● Directions
In the listing that follows, locate the line containing "### Jekyll Themes" and the line containing "### Support or Contact". Retype exactly those two lines and every line between them, and nothing more.
Excerpted data START
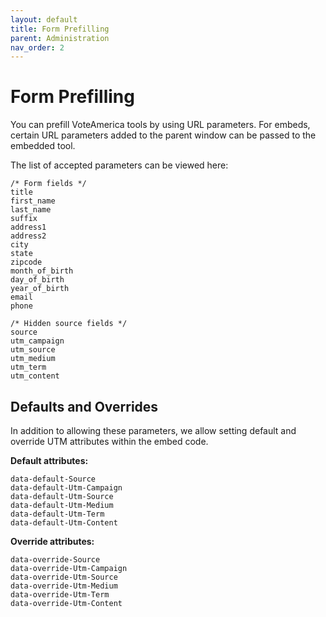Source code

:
```yaml
---
layout: default
title: Form Prefilling
parent: Administration
nav_order: 2
---
```


# Form Prefilling

You can prefill VoteAmerica tools by using URL parameters. For embeds, certain URL parameters added to the parent window can be passed to the embedded tool.

The list of accepted parameters can be viewed here:

```
/* Form fields */
title
first_name
last_name
suffix
address1
address2
city
state
zipcode
month_of_birth
day_of_birth
year_of_birth
email
phone

/* Hidden source fields */
source
utm_campaign
utm_source
utm_medium
utm_term
utm_content
```

## Defaults and Overrides

In addition to allowing these parameters, we allow setting default and override UTM attributes within the embed code.

**Default attributes:**

```
data-default-Source
data-default-Utm-Campaign
data-default-Utm-Source
data-default-Utm-Medium
data-default-Utm-Term
data-default-Utm-Content
```

**Override attributes:**

```
data-override-Source
data-override-Utm-Campaign
data-override-Utm-Source
data-override-Utm-Medium
data-override-Utm-Term
data-override-Utm-Content
```
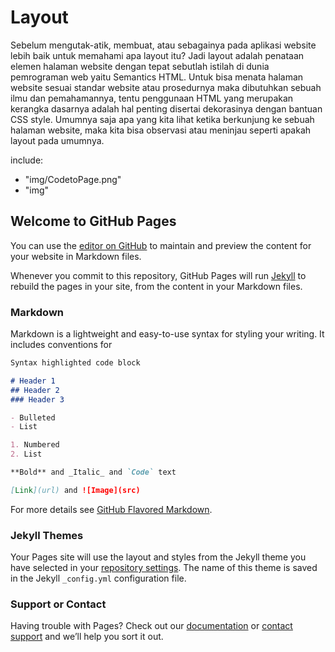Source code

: # Layout
Sebelum mengutak-atik, membuat, atau sebagainya pada aplikasi website lebih baik untuk memahami apa layout itu? Jadi layout adalah penataan elemen halaman website dengan tepat sebutlah istilah di dunia pemrograman web yaitu Semantics HTML. Untuk bisa menata halaman website sesuai standar website atau prosedurnya maka dibutuhkan sebuah ilmu dan pemahamannya, tentu penggunaan HTML yang merupakan kerangka dasarnya adalah hal penting disertai dekorasinya dengan bantuan CSS style. Umumnya saja apa yang kita lihat ketika berkunjung ke sebuah halaman website, maka kita bisa observasi atau meninjau seperti apakah layout pada umumnya.

include:
  - "img/CodetoPage.png"
  - "img"

## Welcome to GitHub Pages

You can use the [editor on GitHub](https://github.com/arifirmansyah/test-jekyll/edit/master/README.md) to maintain and preview the content for your website in Markdown files.

Whenever you commit to this repository, GitHub Pages will run [Jekyll](https://jekyllrb.com/) to rebuild the pages in your site, from the content in your Markdown files.

### Markdown

Markdown is a lightweight and easy-to-use syntax for styling your writing. It includes conventions for

```markdown
Syntax highlighted code block

# Header 1
## Header 2
### Header 3

- Bulleted
- List

1. Numbered
2. List

**Bold** and _Italic_ and `Code` text

[Link](url) and ![Image](src)
```

For more details see [GitHub Flavored Markdown](https://guides.github.com/features/mastering-markdown/).

### Jekyll Themes

Your Pages site will use the layout and styles from the Jekyll theme you have selected in your [repository settings](https://github.com/arifirmansyah/test-jekyll/settings). The name of this theme is saved in the Jekyll `_config.yml` configuration file.

### Support or Contact

Having trouble with Pages? Check out our [documentation](https://help.github.com/categories/github-pages-basics/) or [contact support](https://github.com/contact) and we’ll help you sort it out.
Excerpted data END
● Result
### Jekyll Themes

Your Pages site will use the layout and styles from the Jekyll theme you have selected in your [repository settings](https://github.com/arifirmansyah/test-jekyll/settings). The name of this theme is saved in the Jekyll `_config.yml` configuration file.

### Support or Contact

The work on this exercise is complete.